What the task requires:
Look at every line of the material and count the ones holding the word "Февраль". The answer is the number only.

+-------+

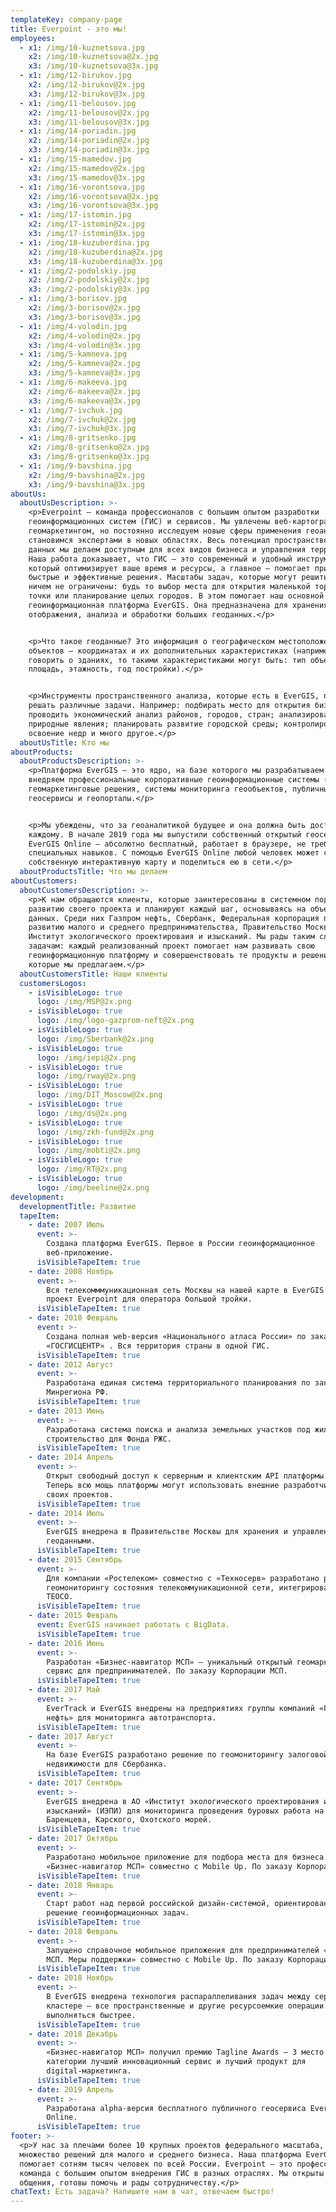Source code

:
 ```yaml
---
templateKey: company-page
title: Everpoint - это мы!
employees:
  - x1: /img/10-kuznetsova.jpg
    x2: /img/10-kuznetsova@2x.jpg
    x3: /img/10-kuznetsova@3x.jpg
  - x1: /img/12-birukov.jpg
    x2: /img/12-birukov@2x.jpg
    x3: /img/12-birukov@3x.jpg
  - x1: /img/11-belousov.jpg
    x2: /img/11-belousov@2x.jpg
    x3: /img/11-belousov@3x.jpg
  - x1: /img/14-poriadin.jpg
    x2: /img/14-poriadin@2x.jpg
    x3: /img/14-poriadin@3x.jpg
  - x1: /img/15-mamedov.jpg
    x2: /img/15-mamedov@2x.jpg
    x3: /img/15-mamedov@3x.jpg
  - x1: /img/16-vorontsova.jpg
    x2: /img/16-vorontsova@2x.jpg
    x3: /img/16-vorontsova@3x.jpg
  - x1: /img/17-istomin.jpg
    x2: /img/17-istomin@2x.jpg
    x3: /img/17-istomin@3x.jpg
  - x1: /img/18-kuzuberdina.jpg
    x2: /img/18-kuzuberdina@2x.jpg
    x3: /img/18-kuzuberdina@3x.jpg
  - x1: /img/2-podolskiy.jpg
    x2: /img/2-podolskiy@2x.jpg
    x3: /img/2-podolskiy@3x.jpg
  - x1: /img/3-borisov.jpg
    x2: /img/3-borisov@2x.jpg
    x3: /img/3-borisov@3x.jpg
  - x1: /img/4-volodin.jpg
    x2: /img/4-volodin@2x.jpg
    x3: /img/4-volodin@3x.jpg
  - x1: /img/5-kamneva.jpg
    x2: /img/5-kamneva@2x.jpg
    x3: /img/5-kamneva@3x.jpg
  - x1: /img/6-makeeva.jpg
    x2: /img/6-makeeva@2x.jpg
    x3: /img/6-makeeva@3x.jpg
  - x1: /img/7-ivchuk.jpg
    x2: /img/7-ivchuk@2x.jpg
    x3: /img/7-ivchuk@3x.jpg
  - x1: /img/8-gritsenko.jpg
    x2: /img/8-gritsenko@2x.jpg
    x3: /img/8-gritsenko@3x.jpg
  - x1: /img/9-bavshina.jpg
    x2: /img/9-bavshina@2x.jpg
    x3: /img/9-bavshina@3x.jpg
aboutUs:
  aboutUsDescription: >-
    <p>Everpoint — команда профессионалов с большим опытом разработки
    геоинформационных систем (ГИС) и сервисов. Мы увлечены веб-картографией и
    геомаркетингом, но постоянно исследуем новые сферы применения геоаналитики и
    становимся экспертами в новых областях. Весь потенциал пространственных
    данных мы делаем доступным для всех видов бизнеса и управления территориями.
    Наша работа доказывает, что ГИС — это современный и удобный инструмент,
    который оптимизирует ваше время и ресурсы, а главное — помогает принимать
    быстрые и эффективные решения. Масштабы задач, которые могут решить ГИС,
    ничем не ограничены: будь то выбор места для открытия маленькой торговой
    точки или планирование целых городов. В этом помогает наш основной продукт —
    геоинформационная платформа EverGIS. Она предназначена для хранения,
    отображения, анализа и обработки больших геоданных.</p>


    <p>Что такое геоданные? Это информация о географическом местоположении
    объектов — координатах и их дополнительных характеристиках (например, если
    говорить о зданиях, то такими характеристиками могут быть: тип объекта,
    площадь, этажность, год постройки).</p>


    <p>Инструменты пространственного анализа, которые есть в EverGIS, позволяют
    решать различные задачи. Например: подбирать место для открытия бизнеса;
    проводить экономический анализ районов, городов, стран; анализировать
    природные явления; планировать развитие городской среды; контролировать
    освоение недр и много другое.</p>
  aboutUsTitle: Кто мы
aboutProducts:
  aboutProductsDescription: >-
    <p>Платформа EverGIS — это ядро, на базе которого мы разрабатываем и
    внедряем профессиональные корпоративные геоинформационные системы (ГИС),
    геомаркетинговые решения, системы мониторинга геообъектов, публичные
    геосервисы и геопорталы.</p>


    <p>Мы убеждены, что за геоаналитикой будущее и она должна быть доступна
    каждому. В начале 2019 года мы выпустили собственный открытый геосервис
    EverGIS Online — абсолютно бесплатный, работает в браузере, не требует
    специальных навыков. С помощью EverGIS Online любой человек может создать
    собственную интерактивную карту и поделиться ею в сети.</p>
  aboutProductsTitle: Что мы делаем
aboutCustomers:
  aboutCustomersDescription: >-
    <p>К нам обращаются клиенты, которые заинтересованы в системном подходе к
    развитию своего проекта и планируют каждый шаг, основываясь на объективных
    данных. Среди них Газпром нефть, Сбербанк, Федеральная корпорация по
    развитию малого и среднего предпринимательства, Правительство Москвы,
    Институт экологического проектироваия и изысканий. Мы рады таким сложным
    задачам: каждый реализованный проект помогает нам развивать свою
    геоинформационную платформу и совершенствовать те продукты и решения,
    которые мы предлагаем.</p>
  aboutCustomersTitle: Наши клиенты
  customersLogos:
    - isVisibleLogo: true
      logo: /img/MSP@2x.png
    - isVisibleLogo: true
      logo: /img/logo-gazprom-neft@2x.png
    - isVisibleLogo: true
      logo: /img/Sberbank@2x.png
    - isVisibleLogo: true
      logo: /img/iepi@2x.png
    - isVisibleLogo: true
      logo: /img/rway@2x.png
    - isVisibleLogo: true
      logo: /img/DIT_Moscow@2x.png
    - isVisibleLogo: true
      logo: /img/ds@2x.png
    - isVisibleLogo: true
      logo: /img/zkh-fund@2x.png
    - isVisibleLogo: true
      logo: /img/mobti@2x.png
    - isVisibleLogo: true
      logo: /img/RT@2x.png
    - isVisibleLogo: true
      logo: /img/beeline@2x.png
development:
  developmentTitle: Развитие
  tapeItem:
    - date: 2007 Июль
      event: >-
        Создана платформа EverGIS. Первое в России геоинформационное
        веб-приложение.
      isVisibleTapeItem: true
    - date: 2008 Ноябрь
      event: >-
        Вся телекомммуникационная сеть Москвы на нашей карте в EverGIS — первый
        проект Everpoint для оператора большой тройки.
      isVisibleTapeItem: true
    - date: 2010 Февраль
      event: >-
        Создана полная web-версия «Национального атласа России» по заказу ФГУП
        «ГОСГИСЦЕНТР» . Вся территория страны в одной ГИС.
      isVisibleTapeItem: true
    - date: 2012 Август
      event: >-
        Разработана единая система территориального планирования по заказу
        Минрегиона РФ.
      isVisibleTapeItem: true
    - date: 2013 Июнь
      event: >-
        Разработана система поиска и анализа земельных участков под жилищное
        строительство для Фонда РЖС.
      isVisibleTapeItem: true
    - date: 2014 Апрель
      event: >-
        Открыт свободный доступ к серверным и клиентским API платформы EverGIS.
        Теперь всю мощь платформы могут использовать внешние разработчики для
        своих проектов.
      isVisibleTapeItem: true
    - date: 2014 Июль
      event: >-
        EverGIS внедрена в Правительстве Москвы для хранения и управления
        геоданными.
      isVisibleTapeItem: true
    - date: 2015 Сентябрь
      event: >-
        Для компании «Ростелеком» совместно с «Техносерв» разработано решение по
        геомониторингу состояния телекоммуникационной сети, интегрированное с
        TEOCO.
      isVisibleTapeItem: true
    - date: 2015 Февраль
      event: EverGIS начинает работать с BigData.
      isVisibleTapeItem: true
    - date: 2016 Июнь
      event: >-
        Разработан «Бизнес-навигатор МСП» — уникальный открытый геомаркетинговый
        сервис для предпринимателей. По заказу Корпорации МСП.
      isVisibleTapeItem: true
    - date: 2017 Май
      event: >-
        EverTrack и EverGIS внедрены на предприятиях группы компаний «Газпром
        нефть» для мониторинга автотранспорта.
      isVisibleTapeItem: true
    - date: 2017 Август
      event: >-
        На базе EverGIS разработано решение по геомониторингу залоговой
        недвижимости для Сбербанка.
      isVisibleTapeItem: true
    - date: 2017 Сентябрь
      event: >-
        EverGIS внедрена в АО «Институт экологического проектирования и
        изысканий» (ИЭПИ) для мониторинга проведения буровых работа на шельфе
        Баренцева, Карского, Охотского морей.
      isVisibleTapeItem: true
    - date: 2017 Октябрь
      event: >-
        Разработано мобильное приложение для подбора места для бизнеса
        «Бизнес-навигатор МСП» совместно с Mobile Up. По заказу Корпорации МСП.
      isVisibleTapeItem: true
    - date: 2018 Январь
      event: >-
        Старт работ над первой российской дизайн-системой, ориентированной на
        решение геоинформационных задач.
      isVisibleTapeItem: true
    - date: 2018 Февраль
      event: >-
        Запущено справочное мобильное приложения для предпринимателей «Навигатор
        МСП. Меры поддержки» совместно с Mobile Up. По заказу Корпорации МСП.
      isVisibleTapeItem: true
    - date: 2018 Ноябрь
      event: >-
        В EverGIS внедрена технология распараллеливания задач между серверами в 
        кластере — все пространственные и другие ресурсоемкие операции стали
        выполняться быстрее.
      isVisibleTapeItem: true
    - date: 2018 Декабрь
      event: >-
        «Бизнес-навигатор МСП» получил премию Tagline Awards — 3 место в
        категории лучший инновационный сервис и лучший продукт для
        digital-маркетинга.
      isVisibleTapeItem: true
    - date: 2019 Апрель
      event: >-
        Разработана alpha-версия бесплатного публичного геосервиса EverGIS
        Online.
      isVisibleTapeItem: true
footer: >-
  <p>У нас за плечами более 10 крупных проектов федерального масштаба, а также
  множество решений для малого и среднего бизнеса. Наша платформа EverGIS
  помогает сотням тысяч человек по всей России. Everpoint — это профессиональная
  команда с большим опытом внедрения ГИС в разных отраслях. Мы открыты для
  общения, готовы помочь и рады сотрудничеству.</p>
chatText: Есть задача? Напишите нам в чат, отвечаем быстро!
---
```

+-------+

Answer area:
3